March 2, 2008 5:37 PM | Reply | Permalink
The key question at this time -it appears -is to have one state Attorney General file the necessary paperwork to get impeachment rolling against someone - I still like Cheney - all misdeeds surely lead to or through the OVP.
Here's an idea why can't we have an online fundraiser that would allow us to go out an hire one good progressive lawyer/lobbyist to do but one task - to indentify the one state attorney general that would file the 603 or whatever the heck it is to get this much delayed impeachment proccess started. What would that cost ? How do we do that ? Could we maybe piggy back on MoveOn - would anyone at downingstreetmemo be already positioned to take donations etc to get this proccess started .I would send $5OO.OO now if we had the assurances that this money would be spent by a hired progressive lawyer ( I GUESS) to go out and get the State AG 's on this deal .
What kind of budget would this take ?
March 2, 2008 5:39 PM | Reply | Permalink
Before we start talking a budget, we need to hear a compelling argument about a strategy to succeed. One approach is to announce the intention, and invite media relations/law firms to provide a proposal. Let them outline "their plan," and we can review whether we want to consider their budget, or try something else. "No response" is a response: "We aren't interested in our oath, or the Constitution."
Before we have a fundraiser to raise funds, I would encourage the AG's to respond: What support do they need? They've already been elected to office, and they have the majority of the support. They have a staff. The AG's need to be specific with the constraints in their way. We don't need money to remind the AGs of their oath; the AGs need to spend some of their official money making the case they should not be removed for malfeasance.
As far as "paying" at Attorney General "more" money to do their job appears to be a problem. We're not required to work with only one State; but can invite all 50 state AG's to organize themselves to support this objective.
The burden is on the legal community to outline a plan, disclose how they plan to use the resources, and what oversight they will agree to. They are subject to audits, reviews, and legal compliance. It's not as if this will be done in absolute secrecy.
A media relations company would be able to outline the scope of advertising dollars required to contact the right decision makers. The key will be to organize the voters/public to confront the State leadership: "Either do your job, or you're subject to prosecution/removal."
MoveOn and David Swanson are good places/people to contact to float the idea. We don't necessarily have to hire a lawyer; we need a public relations firm that knows the law, the Constitution, and the attorney standards of conduct. The real issue: What's the American Bar Associations and National Lawyer Guild have by way of a "plan" to ensure the Constitution is protected. They may have some insight into the opposition, and excuses for inaction. There will need to be strategies developed to confront the arguments for inaction.
March 2, 2008 5:56 PM | Reply | Permalink
This is a doable task: That of developing a public relations strategy to support the AG led efforts to arrest, indict, and prosecute a sitting President. Draft: Feel free to add your suggestions, ideas, or comments.
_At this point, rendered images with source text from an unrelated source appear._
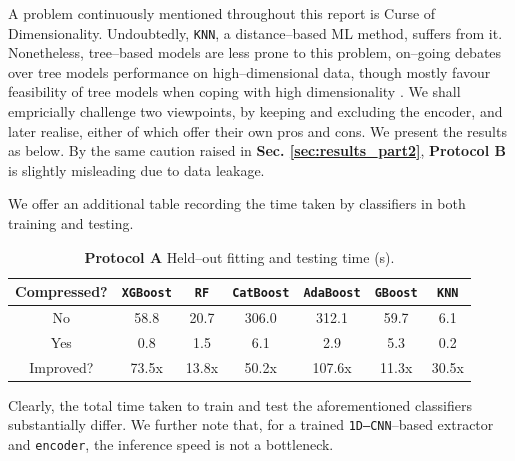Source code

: \label{sec:part2_ablation}

A problem continuously mentioned throughout this report is Curse of Dimensionality. Undoubtedly, \texttt{KNN}, a distance–based ML method, suffers from it.
Nonetheless, tree–based models are less prone to this problem, on–going debates over tree models performance on high–dimensional data, though mostly favour feasibility of tree models when coping with high dimensionality \cite{JMLR:v18:16-466, 10.1007/978-3-031-80507-3_19, pmlr-v70-si17a, pmlr-v125-syrgkanis20a}.
We shall empricially challenge two viewpoints, by keeping and excluding the encoder, and later realise, either of which offer their own pros and cons. We present the results as below.
By the same caution raised in \textbf{Sec. \ref{sec:results_part2}}, \textbf{Protocol B} is slightly misleading due to data leakage.

We offer an additional table recording the time taken by classifiers in both training and testing.
\begin{table}[H]
    \centering
    \caption{\textbf{Protocol A} Held–out fitting and testing time (s).}
    \label{tab:time_compare}
    \begin{tabular}{ccccccc}
        \toprule
        Compressed? & \texttt{XGBoost} & \texttt{RF} & \texttt{CatBoost} & \texttt{AdaBoost} & \texttt{GBoost} & \texttt{KNN} \\
        \midrule
        No & 58.8 & 20.7 & 306.0 & 312.1 & 59.7 & 6.1 \\
        Yes & 0.8 & 1.5 & 6.1 & 2.9 & 5.3 & 0.2 \\
        \midrule
        \midrule
        Improved? & 73.5x & 13.8x & 50.2x & 107.6x & 11.3x & 30.5x \\
        \bottomrule
    \end{tabular}
\end{table}

Clearly, the total time taken to train and test the aforementioned classifiers substantially differ.
We further note that, for a trained \texttt{1D–CNN}–based extractor and \texttt{encoder}, the inference speed is not a bottleneck.

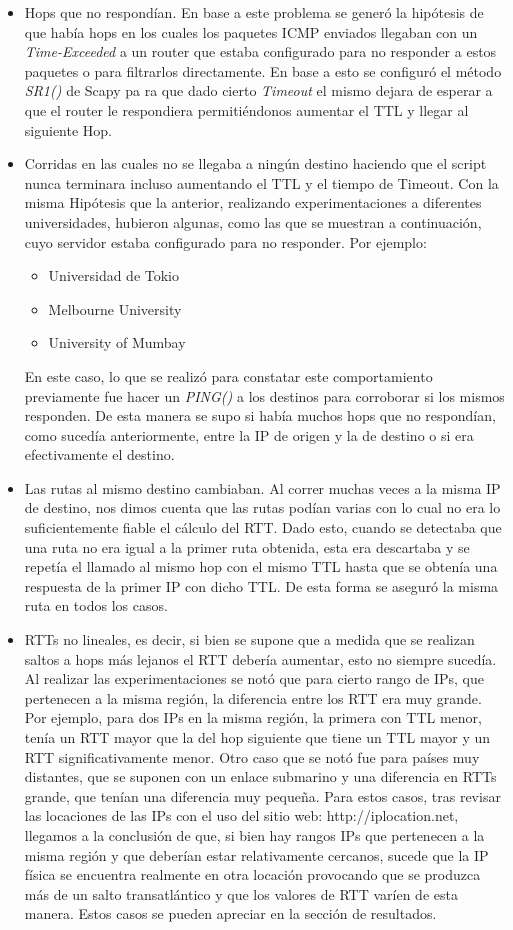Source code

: \begin{itemize}
    \item Hops que no respondían. En base a este problema se generó la hipótesis de que había hops en los cuales los paquetes ICMP enviados llegaban con un \textit{Time-Exceeded} a un router que estaba configurado para no responder a estos paquetes o para filtrarlos directamente. En base a esto se configuró el método \textit{SR1()} de Scapy pa ra que dado cierto \textit{Timeout} el mismo dejara de esperar a que el router le respondiera permitiéndonos aumentar el TTL y llegar al siguiente Hop.
    \item Corridas en las cuales no se llegaba a ningún destino haciendo que el script nunca terminara incluso aumentando el TTL y el tiempo de Timeout. Con la misma Hipótesis que la anterior, realizando experimentaciones a diferentes universidades, hubieron algunas, como las que se muestran a continuación, cuyo servidor estaba configurado para no responder. Por ejemplo:
    \begin{itemize}
        \item Universidad de Tokio
        \item Melbourne University
        \item University of Mumbay
    \end{itemize}
    En este caso, lo que se realizó para constatar este comportamiento previamente fue hacer un \textit{PING()} a los destinos para corroborar si los mismos responden. De esta manera se supo si había muchos hops que no respondían, como sucedía anteriormente, entre la IP de origen y la de destino o si era efectivamente el destino.
    \item Las rutas al mismo destino cambiaban. Al correr muchas veces a la misma IP de destino, nos dimos cuenta que las rutas podían varias con lo cual no era lo suficientemente fiable el cálculo del RTT. Dado esto, cuando se detectaba que una ruta no era igual a la primer ruta obtenida, esta era descartaba y se repetía el llamado al mismo hop con el mismo TTL hasta que se obtenía una respuesta de la primer IP con dicho TTL. De esta forma se aseguró la misma ruta en todos los casos.
    \item RTTs no lineales, es decir, si bien se supone que a medida que se realizan saltos a hops más lejanos el RTT debería aumentar, esto no siempre sucedía. Al realizar las experimentaciones se notó que para cierto rango de IPs, que pertenecen a la misma región, la diferencia entre los RTT era muy grande. Por ejemplo, para dos IPs en la misma región, la primera con TTL menor, tenía un RTT mayor que la del hop siguiente que tiene un TTL mayor y un RTT significativamente menor. Otro caso que se notó fue para países muy distantes, que se suponen con un enlace submarino y una diferencia en RTTs grande, que tenían una diferencia muy pequeña. Para estos casos, tras revisar las locaciones de las IPs con el uso del sitio web: http://iplocation.net, llegamos a la conclusión de que, si bien hay rangos IPs que pertenecen a la misma región y que deberían estar relativamente cercanos, sucede que la IP física se encuentra realmente en otra locación provocando que se produzca más de un salto transatlántico y que los valores de RTT varíen de esta manera. Estos casos se pueden apreciar en la sección de resultados.  

\end{itemize}

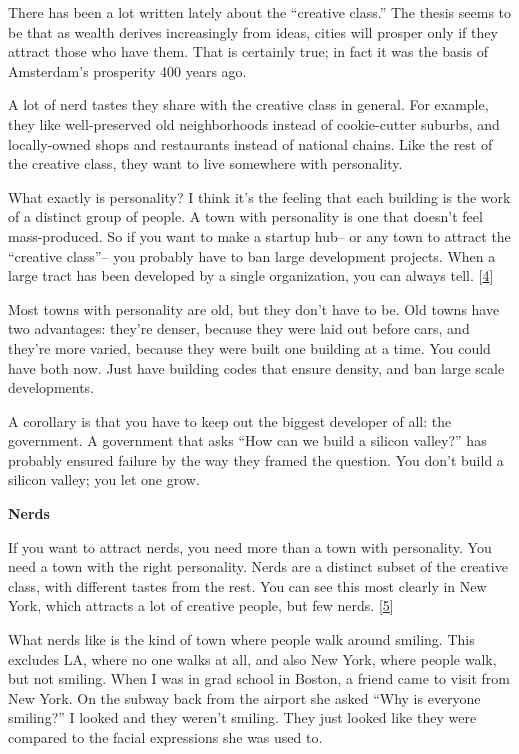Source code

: There has been a lot written lately about the ``creative class.'' The
thesis seems to be that as wealth derives increasingly from ideas,
cities will prosper only if they attract those who have them. That is
certainly true; in fact it was the basis of Amsterdam's prosperity 400
years ago.

A lot of nerd tastes they share with the creative class in general. For
example, they like well-preserved old neighborhoods instead of
cookie-cutter suburbs, and locally-owned shops and restaurants instead
of national chains. Like the rest of the creative class, they want to
live somewhere with personality.

What exactly is personality? I think it's the feeling that each building
is the work of a distinct group of people. A town with personality is
one that doesn't feel mass-produced. So if you want to make a startup
hub-- or any town to attract the ``creative class''-- you probably have
to ban large development projects. When a large tract has been developed
by a single organization, you can always tell. {[}\hyperref[f4n]{4}{]}

Most towns with personality are old, but they don't have to be. Old
towns have two advantages: they're denser, because they were laid out
before cars, and they're more varied, because they were built one
building at a time. You could have both now. Just have building codes
that ensure density, and ban large scale developments.

A corollary is that you have to keep out the biggest developer of all:
the government. A government that asks ``How can we build a silicon
valley?'' has probably ensured failure by the way they framed the
question. You don't build a silicon valley; you let one grow.

\textbf{Nerds}

If you want to attract nerds, you need more than a town with
personality. You need a town with the right personality. Nerds are a
distinct subset of the creative class, with different tastes from the
rest. You can see this most clearly in New York, which attracts a lot of
creative people, but few nerds. {[}\hyperref[f5n]{5}{]}

What nerds like is the kind of town where people walk around smiling.
This excludes LA, where no one walks at all, and also New York, where
people walk, but not smiling. When I was in grad school in Boston, a
friend came to visit from New York. On the subway back from the airport
she asked ``Why is everyone smiling?'' I looked and they weren't
smiling. They just looked like they were compared to the facial
expressions she was used to.


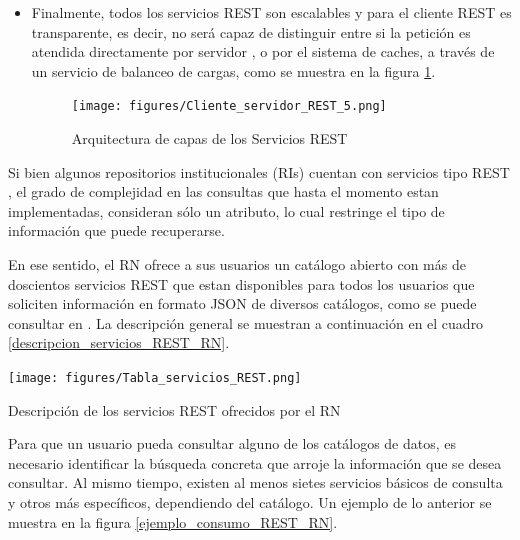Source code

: \begin{itemize}
    \item Finalmente, todos los servicios REST son escalables y para el cliente REST es transparente, es decir, no será capaz de distinguir entre si la petición es atendida directamente por servidor , o por el sistema de caches, a través de un servicio de balanceo de cargas, como se muestra en la figura \ref{arquitectura_REST_5}.
    
    \begin{figure}[!ht]
    	\centering
    	\texttt{[image: figures/Cliente\_servidor\_REST\_5.png]} %
        \caption{Arquitectura de capas de los Servicios REST} %
        \label{arquitectura_REST_5}
    \end{figure}
    
\end{itemize}

Si bien algunos repositorios institucionales (RIs) cuentan con servicios tipo REST , el grado de complejidad en las consultas que hasta el momento estan implementadas, consideran sólo un atributo, lo cual restringe el tipo de información que puede recuperarse.\newline

En ese sentido, el RN ofrece a sus usuarios un catálogo abierto con más de doscientos servicios REST que estan disponibles para todos los usuarios que soliciten información en formato JSON de diversos catálogos, como se puede consultar en \cite{CatalogoREST_RN}. La descripción general se muestran a continuación en el cuadro \ref{descripcion_servicios_REST_RN}.

\begin{table}[!ht]
    \centering
    \texttt{[image: figures/Tabla\_servicios\_REST.png]} %
    \caption{Descripción de los servicios REST ofrecidos por el RN} %
    \label{descripcion_servicios_REST_RN}
\end{table}

Para que un usuario pueda consultar alguno de los catálogos de datos, es necesario identificar la búsqueda concreta que arroje la información que se desea consultar. Al mismo tiempo, existen al menos sietes servicios básicos de consulta y otros más específicos, dependiendo del catálogo. Un ejemplo de lo anterior se muestra en la figura \ref{ejemplo_consumo_REST_RN}.

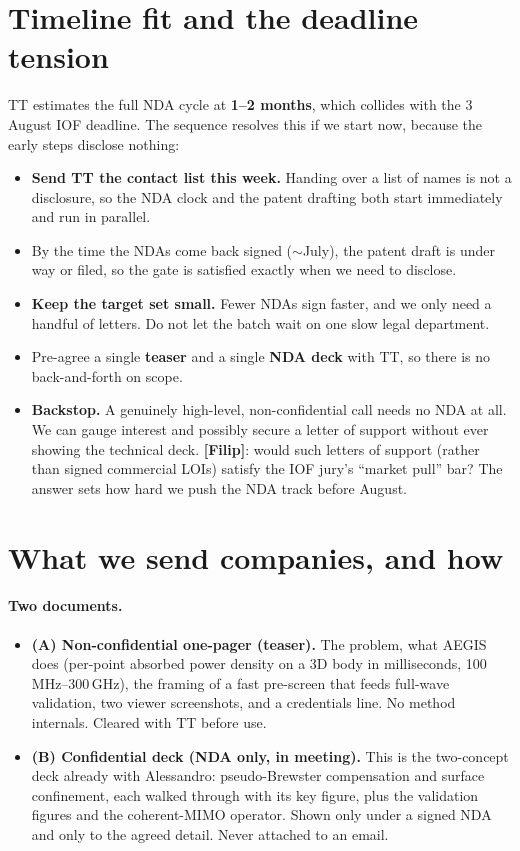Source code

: \documentclass[11pt,a4paper]{article}
\newcommand{\owner}[1]{\textbf{[#1]}}
\begin{document}
\section{Timeline fit and the deadline tension}
TT estimates the full NDA cycle at \textbf{1--2 months}, which collides with the 3 August IOF deadline. The
sequence resolves this if we start now, because the early steps disclose nothing:
\begin{itemize}
  \item \textbf{Send TT the contact list this week.} Handing over a list of names is not a disclosure, so the NDA clock and the patent drafting both start immediately and run in parallel.
  \item By the time the NDAs come back signed ($\sim$July), the patent draft is under way or filed, so the gate is satisfied exactly when we need to disclose.
  \item \textbf{Keep the target set small.} Fewer NDAs sign faster, and we only need a handful of letters. Do not let the batch wait on one slow legal department.
  \item Pre-agree a single \textbf{teaser} and a single \textbf{NDA deck} with TT, so there is no back-and-forth on scope.
  \item \textbf{Backstop.} A genuinely high-level, non-confidential call needs no NDA at all. We can gauge interest and possibly secure a letter of support without ever showing the technical deck. \owner{Filip}: would such letters of support (rather than signed commercial LOIs) satisfy the IOF jury's ``market pull'' bar? The answer sets how hard we push the NDA track before August.
\end{itemize}

\section{What we send companies, and how}
\paragraph{Two documents.}
\begin{itemize}
  \item \textbf{(A) Non-confidential one-pager (teaser).} The problem, what AEGIS does (per-point absorbed power density on a 3D body in milliseconds, 100\,MHz--300\,GHz), the framing of a fast pre-screen that feeds full-wave validation, two viewer screenshots, and a credentials line. No method internals. Cleared with TT before use.
  \item \textbf{(B) Confidential deck (NDA only, in meeting).} This is the two-concept deck already with Alessandro: pseudo-Brewster compensation and surface confinement, each walked through with its key figure, plus the validation figures and the coherent-MIMO operator. Shown only under a signed NDA and only to the agreed detail. Never attached to an email.
\end{itemize}
\end{document}
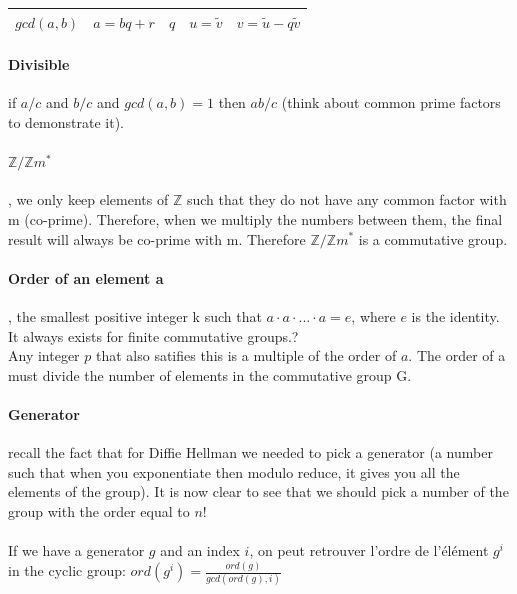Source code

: \documentclass{article}
\begin{document}
\begin{table}[h]
    \centering
    \begin{tabular}{|c|c|c|c|c|}
        \hline
        $ gcd(a,b) $ & $a = bq + r$ & $q$ & $u = \tilde{v}$ & $v = \tilde{u} - q\tilde{v} $ \\
        \hline
    \end{tabular}
    \label{tab:my_label}
\end{table}

\paragraph{Divisible} if $a/c$ and $b/c$ and $gcd(a, b) = 1$ then $ab/c$ (think about common prime factors to demonstrate it).

\paragraph{$\mathbb{Z}/\mathbb{Z}m^*$}, we only keep elements of $ \mathbb{Z} $ such that they do not have any common factor with m (co-prime). Therefore, when we multiply the numbers between them, the final result will always be co-prime with m. Therefore $\mathbb{Z}/\mathbb{Z}m^*$ is a commutative group.

\paragraph{Order of an element a}, the smallest positive integer k such that $ a \cdot a \cdot ... \cdot a  = e $, where $ e $ is the identity. It always exists for finite commutative groups.?\\
Any integer $p$ that also satifies this is a multiple of the order of $a$. The order of a must divide the number of elements in the commutative group G.

\paragraph{Generator} recall the fact that for Diffie Hellman we needed to pick a generator (a number such that when you exponentiate then modulo reduce, it gives you all the elements of the group). It is now clear to see that we should pick a number of the group with the order equal to $n$!\\\\
If we have a generator $g$ and an index $i$, on peut retrouver l'ordre de l'élément $g^i$ in the cyclic group: $ord(g^i) = \frac{ord(g)}{gcd(ord(g), i)}$
\end{document}
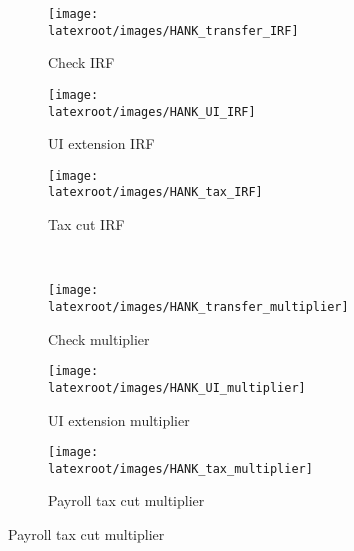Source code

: \documentclass{econsocart}
\begin{document}
\begin{figure}[H]
  \centering
  \caption{General equilibrium policy comparison in HANK-SAM model}
  \label{fig:HANK_IRFs} 
  \noindent\begin{minipage}{\textwidth}
    \centering
    \begin{subfigure}[b]{.30\linewidth}
      \centering
      \texttt{[image: \\latexroot/images/HANK\_transfer\_IRF]}
      \caption{Check IRF}
      \label{fig:hank_stimulus_irf} 
    \end{subfigure}
    \begin{subfigure}[b]{.30\linewidth}
      \centering
      \texttt{[image: \\latexroot/images/HANK\_UI\_IRF]}
      \caption{UI extension IRF}
      \label{fig:hank_UI_irf} 
    \end{subfigure}
    \begin{subfigure}[b]{.30\linewidth}
      \centering
      \texttt{[image: \\latexroot/images/HANK\_tax\_IRF]}
      \caption{Tax cut IRF}
      \label{fig:hank_tax_irf} 
    \end{subfigure}
    \\[1em]
    \begin{subfigure}[b]{.30\linewidth}
      \centering
      \texttt{[image: \\latexroot/images/HANK\_transfer\_multiplier]}
      \caption{Check multiplier}
      \label{fig:HANK_transfer_multiplier} 
    \end{subfigure}
    \begin{subfigure}[b]{.30\linewidth}
      \centering
      \texttt{[image: \\latexroot/images/HANK\_UI\_multiplier]}
      \caption{UI extension multiplier}
      \label{fig:HANK_UI_multiplier} 
    \end{subfigure}
    \begin{subfigure}[b]{.30\linewidth}
      \centering
      \texttt{[image: \\latexroot/images/HANK\_tax\_multiplier]}
      \caption{Payroll tax cut multiplier}
      \label{fig:HANK_tax_multiplier} 
    \end{subfigure}
  \end{minipage}
\end{figure}
\end{document}
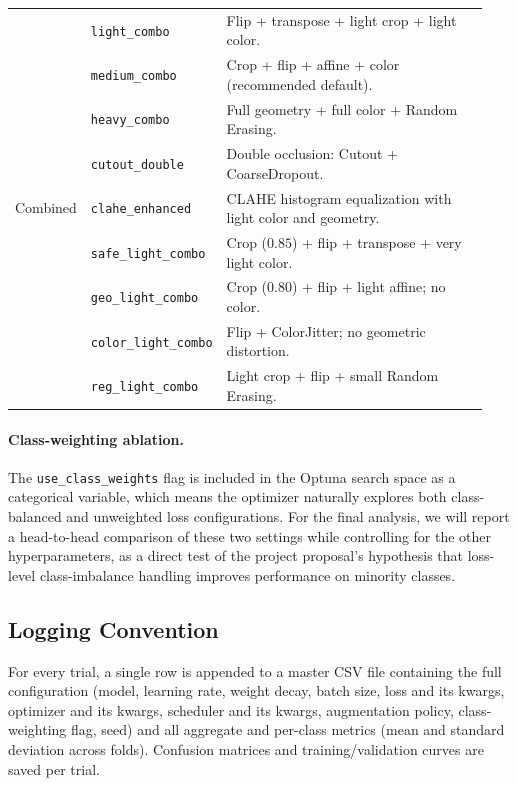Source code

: \documentclass[conference]{IEEEtran}
\begin{document}
\begin{table}[t]
\begin{tabular}{p{0.16\linewidth}p{0.19\linewidth}p{0.59\linewidth}}
\midrule
\multirow{9}{*}{Combined}
                               & \texttt{light\_combo}         & Flip + transpose + light crop + light color. \\
                               & \texttt{medium\_combo}        & Crop + flip + affine + color (recommended default). \\
                               & \texttt{heavy\_combo}         & Full geometry + full color + Random Erasing. \\
                               & \texttt{cutout\_double}       & Double occlusion: Cutout + CoarseDropout. \\
                               & \texttt{clahe\_enhanced}      & CLAHE histogram equalization with light color and geometry. \\
                               & \texttt{safe\_light\_combo}   & Crop ($0.85$) + flip + transpose + very light color. \\
                               & \texttt{geo\_light\_combo}    & Crop ($0.80$) + flip + light affine; no color. \\
                               & \texttt{color\_light\_combo}  & Flip + ColorJitter; no geometric distortion. \\
                               & \texttt{reg\_light\_combo}    & Light crop + flip + small Random Erasing. \\
\bottomrule
\end{tabular}
\end{table}

\paragraph{Class-weighting ablation.}
The \texttt{use\_class\_weights} flag is included in the Optuna search space as a categorical variable, which means the optimizer naturally explores both class-balanced and unweighted loss configurations. For the final analysis, we will report a head-to-head comparison of these two settings while controlling for the other hyperparameters, as a direct test of the project proposal's hypothesis that loss-level class-imbalance handling improves performance on minority classes.

\subsection{Logging Convention}
For every trial, a single row is appended to a master CSV file containing the full configuration (model, learning rate, weight decay, batch size, loss and its kwargs, optimizer and its kwargs, scheduler and its kwargs, augmentation policy, class-weighting flag, seed) and all aggregate and per-class metrics (mean and standard deviation across folds). Confusion matrices and training/validation curves are saved per trial.
\end{document}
Let's assume for the sake of discussion only, that the task we would agree to is something like this: Developing a public relations strategy to identify at least one [1] State AG who will support a direct indictment/prosecution of the Vice President and President; and the subsequent support to that State AG's staff to carry that prosecution through to a grand jury indictment, arrest, and trial. The State AG's would have to understand that this is different than a removal decision, which only the Senate can make. Also, the AG would need to understand that this idea isn't something that has been dreamed up, but has been well discussed and has been debated.
Here's what's required:
1. Contact the State AG association with the idea: Give them this citation:
2. Review the State AGs conducting the NSA litigation in re privacy statutes. They may have some sort of inclination of the discussions with their peers in the State AG association on which of the AGs would like to jointly prosecute these indictments against the VP and President.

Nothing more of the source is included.